Les nombreux poèmes, dans lesquels Leconte de Lisle a étudié les diverses théogonies, pour les opposer les unes aux autres, les compléter les unes par les autres, sont la preuve de ses loyales préoccupations, et de la crainte il était de laisser échapper, en cette matière, une parcelle des vérités qu’il aurait pu saisir.

Ainsi, quand le hasard d’une lecture fait tomber, par exemple, sous ses yeux, une légende taïtienne, accidentellement recueillie par un voyageur[2], il va aux sources, il s’impose de descendre au fond de cette poésie bégayante pour en saisir le sens secret ; il lui donne autant d’importance qu’à un fragment d’Hésiode sur l’origine des Dieux ; il la vêt, en la traduisant, d’une égale splendeur de beauté[3].

Il a, pour peindre les races qui tournent autour de la surface de la terre, des expressions de poète dont la science peut s’enrichir. Il avoue ses préférences pour une date particulière de cette évolution qui emporte tout avec soi. Il s’écrie : « … Je suis trop vieux de trois mille ans au moins, et je vis, bon gré mal gré, au xixe siècle de l’ère chrétienne[4] ! »

Mais, il ne veut pas que ses préférences et ses regrets apparaissent comme la folle volonté d’arrêter, à une minute de son choix, la pensée humaine dans sa course sans fin.

« … Qu’on se rassure, l’étude du passé n’a rien d’exclusif, ni d’absolu. Savoir n’est pas reculer.
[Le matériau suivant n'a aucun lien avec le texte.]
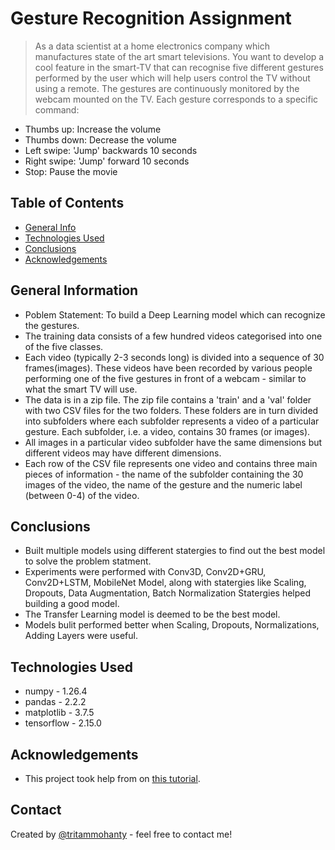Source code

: # Gesture Recognition Assignment
> As a data scientist at a home electronics company which manufactures state of the art smart televisions. You want to develop a cool feature in the smart-TV that can recognise five different gestures performed by the user which will help users control the TV without using a remote. The gestures are continuously monitored by the webcam mounted on the TV. Each gesture corresponds to a specific command:
- Thumbs up:  Increase the volume
- Thumbs down: Decrease the volume
- Left swipe: 'Jump' backwards 10 seconds
- Right swipe: 'Jump' forward 10 seconds  
- Stop: Pause the movie

## Table of Contents
* [General Info](#general-information)
* [Technologies Used](#technologies-used)
* [Conclusions](#conclusions)
* [Acknowledgements](#acknowledgements)

<!-- You can include any other section that is pertinent to your problem -->

## General Information
- Poblem Statement: To build a Deep Learning model which can recognize the gestures. 
- The training data consists of a few hundred videos categorised into one of the five classes. 
- Each video (typically 2-3 seconds long) is divided into a sequence of 30 frames(images). These videos have been recorded by various people performing one of the five gestures in front of a webcam - similar to what the smart TV will use. 
- The data is in a zip file. The zip file contains a 'train' and a 'val' folder with two CSV files for the two folders. These folders are in turn divided into subfolders where each subfolder represents a video of a particular gesture. Each subfolder, i.e. a video, contains 30 frames (or images).
- All images in a particular video subfolder have the same dimensions but different videos may have different dimensions. 
- Each row of the CSV file represents one video and contains three main pieces of information - the name of the subfolder containing the 30 images of the video, the name of the gesture and the numeric label (between 0-4) of the video.

<!-- You don't have to answer all the questions - just the ones relevant to your project. -->

## Conclusions
- Built multiple models using different statergies to find out the best model to solve the problem statment.
- Experiments were performed with Conv3D, Conv2D+GRU, Conv2D+LSTM, MobileNet Model, along with statergies like Scaling, Dropouts, Data Augmentation, Batch Normalization Statergies helped building a good model.
- The Transfer Learning model is deemed to be the best model.
- Models bulit performed better when Scaling, Dropouts, Normalizations, Adding Layers were useful.

<!-- You don't have to answer all the questions - just the ones relevant to your project. -->

## Technologies Used
- numpy - 1.26.4
- pandas - 2.2.2
- matplotlib - 3.7.5
- tensorflow - 2.15.0

<!-- As the libraries versions keep on changing, it is recommended to mention the version of library used in this project -->

## Acknowledgements
- This project took help from on [this tutorial](https://www.tensorflow.org/tutorials/images/classification).

## Contact
Created by [@tritammohanty](https://github.com/tritammohanty) - feel free to contact me!

<!-- Optional -->
<!-- ## License -->
<!-- This project is open source and available under the [... License](). -->

<!-- You don't have to include all sections - just the one's relevant to your project -->
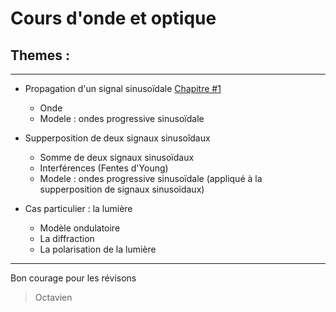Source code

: # Cours d'onde et optique
## Themes :
 ---
- Propagation d'un signal sinusoïdale [Chapitre #1](Chapitre%20%231%20-%20Propagation%20d%27un%20signal%20sinusoïdale.md)

  - Onde 
  - Modele : ondes progressive sinusoïdale
- Supperposition de deux signaux sinusoîdaux
  - Somme de deux signaux sinusoïdaux
  - Interférences (Fentes d'Young)
  - Modele : ondes progressive sinusoïdale (appliqué à la supperposition de signaux sinusoïdaux)
- Cas particulier : la lumière
  - Modèle ondulatoire
  - La diffraction
  - La polarisation de la lumière
---
Bon courage pour les révisons 
> Octavien 

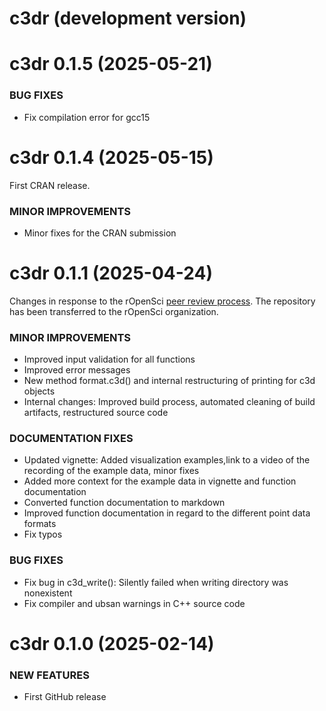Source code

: c3dr (development version)
===========================



c3dr 0.1.5 (2025-05-21)
===========================

### BUG FIXES

  * Fix compilation error for gcc15


c3dr 0.1.4 (2025-05-15)
===========================

First CRAN release.

### MINOR IMPROVEMENTS

  * Minor fixes for the CRAN submission

c3dr 0.1.1 (2025-04-24)
========================

Changes in response to the rOpenSci [peer review process](https://github.com/ropensci/software-review/issues/686).
The repository has been transferred to the rOpenSci organization.

### MINOR IMPROVEMENTS

  * Improved input validation for all functions
  * Improved error messages
  * New method format.c3d() and internal restructuring of printing for c3d objects
  * Internal changes: Improved build process, automated cleaning of build artifacts, restructured source code

### DOCUMENTATION FIXES

  * Updated vignette: Added visualization examples,link to a video of the recording of the example data, minor fixes
  * Added more context for the example data in vignette and function documentation
  * Converted function documentation to markdown
  * Improved function documentation in regard to the different point data formats
  * Fix typos

### BUG FIXES
  
  * Fix bug in c3d_write(): Silently failed when writing directory was nonexistent
  * Fix compiler and ubsan warnings in C++ source code

c3dr 0.1.0 (2025-02-14)
========================

### NEW FEATURES

  * First GitHub release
Donner la vie idéale à qui n’a plus la vie réelle n’est pas se complaire stérilement dans la mort. La pensée humaine a ses heures d’arrêt et de réflexion. »
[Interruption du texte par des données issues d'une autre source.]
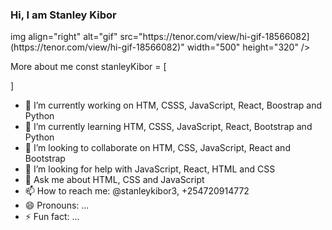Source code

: ### Hi, I am Stanley Kibor

<p>img align="right" alt="gif" src="https://tenor.com/view/hi-gif-18566082](https://tenor.com/view/hi-gif-18566082)" width="500" height="320" /></p>
                                                       
More about me
const stanleyKibor = [ 

]
- 🔭 I’m currently working on HTM, CSSS, JavaScript, React, Boostrap and Python
- 🌱 I’m currently learning HTM, CSSS, JavaScript, React, Bootstrap and Python
- 👯 I’m looking to collaborate on HTM, CSS, JavaScript, React and Bootstrap
- 🤔 I’m looking for help with JavaScript, React, HTML and CSS
- 💬 Ask me about HTML, CSS and JavaScript
- 📫 How to reach me: @stanleykibor3, +254720914772
- 😄 Pronouns: ...
- ⚡ Fun fact: ...
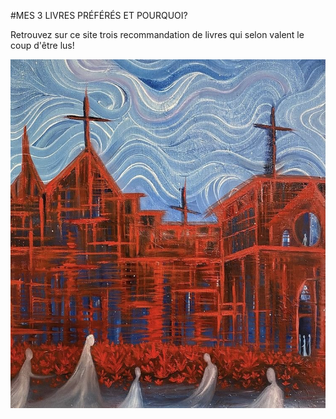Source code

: #MES 3 LIVRES PRÉFÉRÉS ET POURQUOI?

Retrouvez sur ce site trois recommandation de livres qui selon valent le coup d'être lus!

![image](images/IMG_5515.jpg)
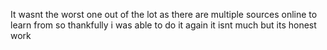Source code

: It wasnt the worst one out of the lot as there are multiple sources online to learn from so thankfully i was able to do it again it isnt much but its honest work 

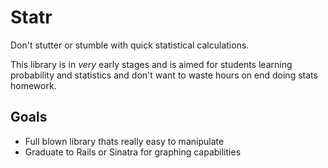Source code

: Statr
=====

Don't stutter or stumble with quick statistical calculations.  

This library is in *very* early stages and is aimed for students learning probability and statistics and don't want to waste hours on end doing stats homework. 

## Goals ##
- Full blown library thats really easy to manipulate
- Graduate to Rails or Sinatra for graphing capabilities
Pour contempler ce grondement de la vie qui, tantôt s’écoule avec les violences d’un torrent déchaîné, tantôt filtre

  1. Lettre à Louis Ménard, 27 octobre 1849.
  2. « M. J. A. Moerenhout ». Voyages aux Îles du Grand Océan, 1837.
  3. « La Genèse Polynésienne ». Poèmes Barbares.
  4. Préface des Poèmes et Poésies, 1852.